Instella-3B-Instruct

Property	Value
Parameter Count	3.11B
Context Length	4096 tokens
Architecture	36 layers, 32 attention heads
License	ResearchRAIL
Training Tokens	4.15 Trillion

What is Instella-3B-Instruct?

Instella-3B-Instruct is AMD's latest instruction-tuned language model, developed as part of their commitment to open-source AI research. Trained on AMD Instinct MI300X GPUs, this model represents a significant advancement in fully open language models, achieving performance that rivals closed-source competitors while maintaining complete transparency in its development process.

Implementation Details

The model utilizes a transformer-based architecture with 36 decoder layers and 32 attention heads. It implements advanced training techniques including FlashAttention-2, Torch Compile, and Fully Sharded Data Parallelism (FSDP) with hybrid sharding. The training process involved multiple stages: pre-training (4.065T tokens), second-stage pre-training (57.575B tokens), supervised fine-tuning, and direct preference optimization (DPO).
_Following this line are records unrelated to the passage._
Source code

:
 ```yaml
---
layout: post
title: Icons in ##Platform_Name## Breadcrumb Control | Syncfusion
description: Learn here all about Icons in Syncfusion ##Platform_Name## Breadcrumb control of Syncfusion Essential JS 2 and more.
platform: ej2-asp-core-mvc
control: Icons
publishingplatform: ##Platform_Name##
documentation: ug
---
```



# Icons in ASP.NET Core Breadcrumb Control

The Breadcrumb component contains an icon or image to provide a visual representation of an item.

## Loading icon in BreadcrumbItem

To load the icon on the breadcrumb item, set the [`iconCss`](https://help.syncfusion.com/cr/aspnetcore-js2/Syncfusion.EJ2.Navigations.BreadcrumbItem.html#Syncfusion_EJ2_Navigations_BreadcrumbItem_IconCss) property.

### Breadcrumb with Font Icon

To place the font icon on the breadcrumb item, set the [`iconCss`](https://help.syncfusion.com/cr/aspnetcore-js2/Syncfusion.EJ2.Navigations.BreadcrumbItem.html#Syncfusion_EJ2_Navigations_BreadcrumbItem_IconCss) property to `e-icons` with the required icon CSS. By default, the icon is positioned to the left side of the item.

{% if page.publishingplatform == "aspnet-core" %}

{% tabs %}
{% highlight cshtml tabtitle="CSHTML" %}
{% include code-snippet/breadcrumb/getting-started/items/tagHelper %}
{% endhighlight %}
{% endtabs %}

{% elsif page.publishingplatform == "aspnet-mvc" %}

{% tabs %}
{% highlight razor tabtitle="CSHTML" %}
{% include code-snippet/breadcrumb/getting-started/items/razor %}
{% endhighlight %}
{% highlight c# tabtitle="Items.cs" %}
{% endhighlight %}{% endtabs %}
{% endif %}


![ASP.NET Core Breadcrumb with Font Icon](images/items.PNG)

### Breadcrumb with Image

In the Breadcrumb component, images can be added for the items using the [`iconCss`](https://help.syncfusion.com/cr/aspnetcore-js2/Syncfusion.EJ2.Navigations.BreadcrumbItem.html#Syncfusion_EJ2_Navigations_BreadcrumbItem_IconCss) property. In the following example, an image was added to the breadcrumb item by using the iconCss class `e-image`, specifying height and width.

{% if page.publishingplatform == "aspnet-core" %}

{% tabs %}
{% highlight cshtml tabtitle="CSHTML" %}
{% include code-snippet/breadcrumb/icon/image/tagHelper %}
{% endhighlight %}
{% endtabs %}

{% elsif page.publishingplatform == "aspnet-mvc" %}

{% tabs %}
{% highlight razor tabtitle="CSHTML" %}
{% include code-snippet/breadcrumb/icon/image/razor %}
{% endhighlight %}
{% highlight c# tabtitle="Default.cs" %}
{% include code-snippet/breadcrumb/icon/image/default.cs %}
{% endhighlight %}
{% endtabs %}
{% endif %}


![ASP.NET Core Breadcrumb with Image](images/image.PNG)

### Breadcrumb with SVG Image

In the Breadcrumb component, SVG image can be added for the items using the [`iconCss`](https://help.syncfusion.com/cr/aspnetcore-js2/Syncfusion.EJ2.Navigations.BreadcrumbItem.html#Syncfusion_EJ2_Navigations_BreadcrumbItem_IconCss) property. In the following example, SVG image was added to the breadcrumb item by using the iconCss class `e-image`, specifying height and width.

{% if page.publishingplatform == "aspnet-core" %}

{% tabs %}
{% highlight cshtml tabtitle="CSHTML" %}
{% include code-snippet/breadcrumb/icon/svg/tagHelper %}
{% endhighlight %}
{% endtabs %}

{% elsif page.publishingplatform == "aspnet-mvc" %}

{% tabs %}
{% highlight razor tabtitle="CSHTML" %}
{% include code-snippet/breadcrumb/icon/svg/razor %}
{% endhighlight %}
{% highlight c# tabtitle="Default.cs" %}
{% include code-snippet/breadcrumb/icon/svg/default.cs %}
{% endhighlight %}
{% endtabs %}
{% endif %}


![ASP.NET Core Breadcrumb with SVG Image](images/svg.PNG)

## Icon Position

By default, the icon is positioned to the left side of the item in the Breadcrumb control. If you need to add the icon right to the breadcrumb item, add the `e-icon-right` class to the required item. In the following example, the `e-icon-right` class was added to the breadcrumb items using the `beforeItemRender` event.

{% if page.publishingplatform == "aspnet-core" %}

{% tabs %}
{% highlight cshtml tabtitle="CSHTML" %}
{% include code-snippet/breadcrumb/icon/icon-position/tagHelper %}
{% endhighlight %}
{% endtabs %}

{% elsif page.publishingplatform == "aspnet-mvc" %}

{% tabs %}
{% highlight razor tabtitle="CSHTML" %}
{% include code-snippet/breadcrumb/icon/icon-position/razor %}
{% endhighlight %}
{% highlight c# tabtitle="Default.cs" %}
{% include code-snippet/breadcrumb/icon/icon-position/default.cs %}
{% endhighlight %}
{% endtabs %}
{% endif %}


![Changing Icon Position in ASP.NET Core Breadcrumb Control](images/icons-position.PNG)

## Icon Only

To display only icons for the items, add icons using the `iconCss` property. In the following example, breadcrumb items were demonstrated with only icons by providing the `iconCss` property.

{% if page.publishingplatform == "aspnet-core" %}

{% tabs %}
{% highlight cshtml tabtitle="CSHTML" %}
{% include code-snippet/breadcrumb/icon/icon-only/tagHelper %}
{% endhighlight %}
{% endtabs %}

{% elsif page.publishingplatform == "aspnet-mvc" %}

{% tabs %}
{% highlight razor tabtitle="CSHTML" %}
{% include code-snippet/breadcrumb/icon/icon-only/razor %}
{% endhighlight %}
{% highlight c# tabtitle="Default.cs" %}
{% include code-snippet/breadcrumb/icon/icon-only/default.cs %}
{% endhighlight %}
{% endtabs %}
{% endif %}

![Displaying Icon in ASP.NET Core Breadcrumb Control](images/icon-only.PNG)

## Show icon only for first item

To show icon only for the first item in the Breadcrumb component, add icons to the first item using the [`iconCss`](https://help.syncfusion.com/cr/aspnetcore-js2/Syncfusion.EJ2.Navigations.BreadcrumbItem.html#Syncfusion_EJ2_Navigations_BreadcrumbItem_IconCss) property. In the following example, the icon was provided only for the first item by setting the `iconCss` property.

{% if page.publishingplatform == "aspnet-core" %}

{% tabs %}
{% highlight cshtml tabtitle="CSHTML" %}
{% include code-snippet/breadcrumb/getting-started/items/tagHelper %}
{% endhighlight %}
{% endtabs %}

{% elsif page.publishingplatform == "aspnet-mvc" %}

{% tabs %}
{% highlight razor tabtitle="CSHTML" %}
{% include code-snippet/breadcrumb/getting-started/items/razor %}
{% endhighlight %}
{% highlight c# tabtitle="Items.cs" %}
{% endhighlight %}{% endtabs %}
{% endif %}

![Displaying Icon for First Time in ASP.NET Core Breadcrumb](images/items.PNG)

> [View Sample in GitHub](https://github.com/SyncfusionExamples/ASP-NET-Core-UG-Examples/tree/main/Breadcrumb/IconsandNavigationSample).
Vocabulary size of ~50,000 tokens using OLMo tokenizer
4,096 token context length
bfloat16 mixed-precision training
Trained across 128 Instinct MI300X GPUs

Core Capabilities

Outperforms existing fully open models by 14.37% on average
Competitive performance with Llama-3.2-3B and Qwen2.5-3B
Strong performance in instruction following and multi-turn QA tasks
Enhanced capabilities in mathematical reasoning and knowledge recall

Frequently Asked Questions

Q: What makes this model unique?

Instella-3B-Instruct stands out for being fully open-source while achieving performance comparable to closed-source models. It's trained using AMD's MI300X GPUs and implements state-of-the-art training techniques, making it a significant milestone in open AI development.

Q: What are the recommended use cases?

The model excels in instruction following, multi-turn QA tasks, and mathematical reasoning. However, it's intended for research purposes only and should not be used in safety-critical situations, health applications, or scenarios requiring high factual accuracy.